You won’t find them on TripAdvisor. Most of them don’t even have names on Google Maps. And yet, these are the roads I’ve followed again and again—not just for the views or the silence, but for the way they reveal what Saranda really is.


 

Not just a summer destination. Not just a postcard. But a place that breathes quietly behind the beaches.


 

As someone who’s been living and working in real estate here for years, I’ve come to appreciate the beauty that hides just beyond the “main spots.” And every now and then, I get a client who’s curious enough to ask:

“What’s beyond the promenade?”


 

That’s when I smile—because I know exactly where to go.


 

 


 

A Right Turn Too Early


 

Let’s start just outside the city.


 

If you’re driving from Saranda toward Butrint, there’s a point where everyone veers left to go toward Ksamil. But if you take that small unmarked road on the right—yes, the one that looks like it leads to someone’s backyard—you’ll end up above the olive groves of Pllakë.


 

Most tourists never get here. The road isn’t paved in parts. There’s no café with a neon sign, and certainly no beach bars.


 

But the view? It’s the kind you remember.
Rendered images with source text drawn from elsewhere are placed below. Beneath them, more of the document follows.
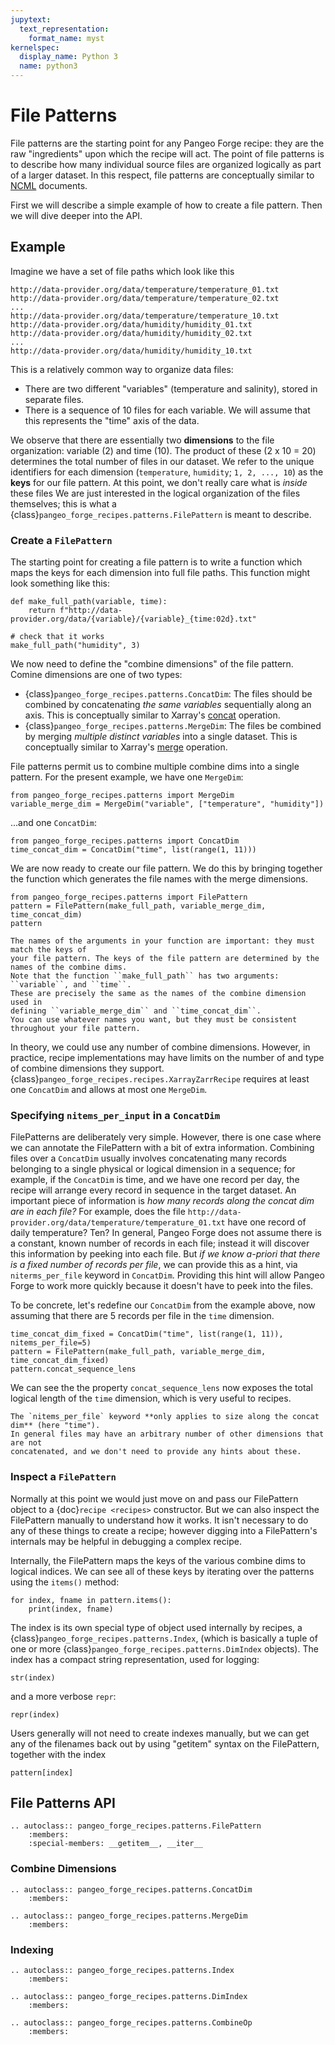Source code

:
 ```yaml
---
jupytext:
  text_representation:
    format_name: myst
kernelspec:
  display_name: Python 3
  name: python3
---
```


# File Patterns

File patterns are the starting point for any Pangeo Forge recipe:
they are the raw "ingredients" upon which the recipe will act.
The point of file patterns is to describe how many individual source files are
organized logically as part of a larger dataset.
In this respect, file patterns are conceptually similar to
[NCML](https://www.unidata.ucar.edu/software/netcdf-java/v4.5/ncml/index.htm) documents.

First we will describe a simple example of how to create a file pattern.
Then we will dive deeper into the API.

## Example

Imagine we have a set of file paths which look like this

```
http://data-provider.org/data/temperature/temperature_01.txt
http://data-provider.org/data/temperature/temperature_02.txt
...
http://data-provider.org/data/temperature/temperature_10.txt
http://data-provider.org/data/humidity/humidity_01.txt
http://data-provider.org/data/humidity/humidity_02.txt
...
http://data-provider.org/data/humidity/humidity_10.txt
```

This is a relatively common way to organize data files:
- There are two different "variables" (temperature and salinity), stored in separate files.
- There is a sequence of 10 files for each variable. We will assume that this
  represents the "time" axis of the data.

We observe that there are essentially two **dimensions** to the file organization:
variable (2) and time (10). The product of these (2 x 10 = 20) determines the total
number of files in our dataset.
We refer to the unique identifiers for each dimension (`temperature`, `humidity`; `1, 2, ..., 10`)
as the **keys** for our file pattern.
At this point, we don't really care what is _inside_ these files
We are just interested in the logical organization of the files themselves;
this is what a {class}`pangeo_forge_recipes.patterns.FilePattern` is meant to describe.

### Create a `FilePattern`

The starting point for creating a file pattern is to write a function which maps
the keys for each dimension into full file paths. This function might look something
like this:

```{code-cell} ipython3
def make_full_path(variable, time):
    return f"http://data-provider.org/data/{variable}/{variable}_{time:02d}.txt"

# check that it works
make_full_path("humidity", 3)
```

We now need to define the "combine dimensions" of the file pattern.
Comine dimensions are one of two types:
- {class}`pangeo_forge_recipes.patterns.ConcatDim`: The files should be combined by
  concatenating _the same variables_ sequentially along an axis.
  This is conceptually similar to Xarray's [concat](http://xarray.pydata.org/en/stable/combining.html#concatenate)
  operation.
- {class}`pangeo_forge_recipes.patterns.MergeDim`: The files be combined by merging
  _multiple distinct variables_ into a single dataset. This is conceptually
  similar to Xarray's [merge](http://xarray.pydata.org/en/stable/combining.html#merge)
  operation.

File patterns permit us to combine multiple combine dims into a single pattern.
For the present example, we have one ``MergeDim``:

```{code-cell} ipython3
from pangeo_forge_recipes.patterns import MergeDim
variable_merge_dim = MergeDim("variable", ["temperature", "humidity"])
```

...and one ``ConcatDim``:

```{code-cell} ipython3
from pangeo_forge_recipes.patterns import ConcatDim
time_concat_dim = ConcatDim("time", list(range(1, 11)))
```

We are now ready to create our file pattern. We do this by bringing together
the function which generates the file names with the merge dimensions.

```{code-cell} ipython3
from pangeo_forge_recipes.patterns import FilePattern
pattern = FilePattern(make_full_path, variable_merge_dim, time_concat_dim)
pattern
```

```{note}
The names of the arguments in your function are important: they must match the keys of
your file pattern. The keys of the file pattern are determined by the names of the combine dims.
Note that the function ``make_full_path`` has two arguments: ``variable``, and ``time``.
These are precisely the same as the names of the combine dimension used in
defining ``variable_merge_dim`` and ``time_concat_dim``.
You can use whatever names you want, but they must be consistent throughout your file pattern.
```

In theory, we could use any number of combine dimensions.
However, in practice, recipe implementations may have limits on the number of
and type of combine dimensions they support.
{class}`pangeo_forge_recipes.recipes.XarrayZarrRecipe` requires at least one
``ConcatDim`` and allows at most one ``MergeDim``.


### Specifying `nitems_per_input` in a `ConcatDim`

FilePatterns are deliberately very simple. However, there is one case where
we can annotate the FilePattern with a bit of extra information.
Combining files over a `ConcatDim` usually involves concatenating many records
belonging to a single physical or logical dimension in a sequence; for example,
if the `ConcatDim` is time, and we have one record per day, the recipe will
arrange every record in sequence in the target dataset.
An important piece of information is *how many records along the concat dim are in each file?*
For example, does the file `http://data-provider.org/data/temperature/temperature_01.txt`
have one record of daily temperature? Ten?
In general, Pangeo Forge does not assume there is a constant, known number of
records in each file; instead it will discover this information by peeking into each file.
But _if we know a-priori that there is a fixed number of records per file_, we can
provide this as a hint, via `niterms_per_file` keyword in `ConcatDim`.
Providing this hint will allow Pangeo Forge to work more quickly because it
doesn't have to peek into the files.

To be concrete, let's redefine our `ConcatDim` from the example above, now
assuming that there are 5 records per file in the `time` dimension.

```{code-cell} ipython3
time_concat_dim_fixed = ConcatDim("time", list(range(1, 11)), nitems_per_file=5)
pattern = FilePattern(make_full_path, variable_merge_dim, time_concat_dim_fixed)
pattern.concat_sequence_lens
```

We can see the the property `concat_sequence_lens` now exposes the total logical
length of the `time` dimension, which is very useful to recipes.

```{note}
The `nitems_per_file` keyword **only applies to size along the concat dim** (here "time").
In general files may have an arbitrary number of other dimensions that are not
concatenated, and we don't need to provide any hints about these.
```


### Inspect a `FilePattern`

Normally at this point we would just move on and pass our FilePattern
object to a {doc}`recipe <recipes>` constructor.
But we can also inspect the FilePattern manually to understand how it works.
It isn't necessary to do any of these things to create a recipe; however digging into
a FilePattern's internals may be helpful in debugging a complex recipe.

Internally, the FilePattern maps the keys of the various combine dims to logical indices.
We can see all of these keys by iterating over the patterns using the ``items()`` method:

```{code-cell} ipython3
for index, fname in pattern.items():
    print(index, fname)
```

The index is its own special type of object used internally by recipes, a {class}`pangeo_forge_recipes.patterns.Index`,
(which is basically a tuple of one or more {class}`pangeo_forge_recipes.patterns.DimIndex` objects).
The index has a compact string representation, used for logging:
```{code-cell} ipython3
str(index)
```
and a more verbose `repr`:
```{code-cell} ipython3
repr(index)
```

Users generally will not need to create indexes manually,
but we can get any of the filenames back out by using "getitem" syntax on the FilePattern,
together with the index

```{code-cell} ipython3
pattern[index]
```


## File Patterns API

```{eval-rst}
.. autoclass:: pangeo_forge_recipes.patterns.FilePattern
    :members:
    :special-members: __getitem__, __iter__
```

### Combine Dimensions

```{eval-rst}
.. autoclass:: pangeo_forge_recipes.patterns.ConcatDim
    :members:
```


```{eval-rst}
.. autoclass:: pangeo_forge_recipes.patterns.MergeDim
    :members:
```

### Indexing

```{eval-rst}
.. autoclass:: pangeo_forge_recipes.patterns.Index
    :members:
```

```{eval-rst}
.. autoclass:: pangeo_forge_recipes.patterns.DimIndex
    :members:
```

```{eval-rst}
.. autoclass:: pangeo_forge_recipes.patterns.CombineOp
    :members:
```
You see the entire curve of the bay, the rooftops of Ksamil in the distance, and Corfu quietly floating on the horizon.


 

I once took a young couple there who were looking for a modest investment, nothing too flashy. They didn’t say much during the drive. But the moment we parked, the woman just said, “This is it.”


 

And just like that, they bought a small piece of land right there on the slope. They’re building now—something simple, but with the kind of view money can’t really buy anymore.


 


 

The Hill Behind the City


 

Everyone knows about the road to Lekursi Castle. What they don’t know is that if you take the old trail behind the castle, through the pine trees, you end up in a forgotten part of Saranda.


 

There’s a spot—locals call it “te Guri i Bardhë”—where the city feels far away, even though you’re just a 15-minute hike from downtown. From there, you don’t just see the water. You see layers: rooftops, alleyways, minarets, church bells, and that faint smell of figs in the heat.


 

I go there sometimes when work gets overwhelming. It’s quiet. The kind of quiet you don’t expect to find in a place that’s been growing as fast as Saranda has.